Choisir un métier public (spectacle, politique, etc.) implique souvent une exposition, notamment à la critique, au pamphlet – genre littéraire en voie de disparition – et à la caricature. Cela fait partie du jeu. Vouloir y échapper relève, dans une démocratie, de l’illusion et il semble bien exister, en la matière, une règle de proportionnalité : plus une personne s’expose, plus son pouvoir s’accroît, plus elle constitue une cible privilégiée. On objectera que Stéphane Guillon, plus que d’autres, outrepasse les limites de l’acceptable dans le registre satirique.
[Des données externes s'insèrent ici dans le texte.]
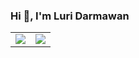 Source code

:### Hi 👋, I'm Luri Darmawan



<table border="0px">
<tbody>
  <tr>
    <td><img src="https://github-readme-stats.vercel.app/api?username=luridarmawan&show_icons=true"></td>
    <td><img src="https://github-readme-stats.vercel.app/api/top-langs/?username=luridarmawan&layout=compact&hide=html,css"></td>
  </tr>
</tbody>
</table>

<!--
**luridarmawan/luridarmawan** is a ✨ _special_ ✨ repository because its `README.md` (this file) appears on your GitHub profile.

Here are some ideas to get you started:

- 🔭 I’m currently working on ...
- 🌱 I’m currently learning ...
- 👯 I’m looking to collaborate on ...
- 🤔 I’m looking for help with ...
- 💬 Ask me about ...
- 📫 How to reach me: ...
- 😄 Pronouns: ...
- ⚡ Fun fact: ...
-->
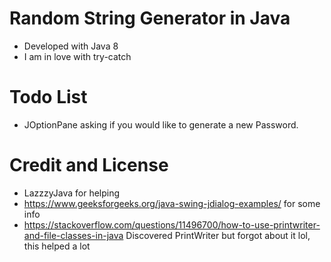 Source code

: # Random String Generator in Java

- Developed with Java 8
- I am in love with try-catch

# Todo List 
- JOptionPane asking if you would like to generate a new Password.
# Credit and License 

- LazzzyJava for helping
- https://www.geeksforgeeks.org/java-swing-jdialog-examples/ for some info
- https://stackoverflow.com/questions/11496700/how-to-use-printwriter-and-file-classes-in-java Discovered PrintWriter
  but forgot about it lol, this helped a lot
Peut-être, mais ces limites ne sont-elles pas, à leur niveau, outrepassées par les politiques eux-mêmes, lorsqu’ils se font photographier avec leur nourrisson dans une maternité ou dans un palace parisien, portant les créations d’un couturier de renom pour un hebdomadaire à grand tirage ? Ou encore, comme Eric Besson qui, lorsqu’il fut invité au Campus de l’UMP en 2009, fit ostensiblement un doigt d’honneur aux caméras de la presse ? Par ailleurs, le monde politique contemporain se montre moins que jamais avare de petites phrases, de mots cruels, d’injures, voire de calomnies envers l’adversaire, la dernière campagne pour les élections régionales en fut assez été le théâtre pour que chacun s’en souvienne. Dès lors, on conçoit difficilement que celles et ceux qui s’affranchissent du minimum de sobriété qu’on est en droit d’attendre d’eux dans l’exercice de leurs fonctions puissent légitimement condamner les saltimbanques qui les brocardent dans les média. D’ailleurs, comme le disait Sacha Guitry : « Redouter l’ironie, c’est craindre la raison… »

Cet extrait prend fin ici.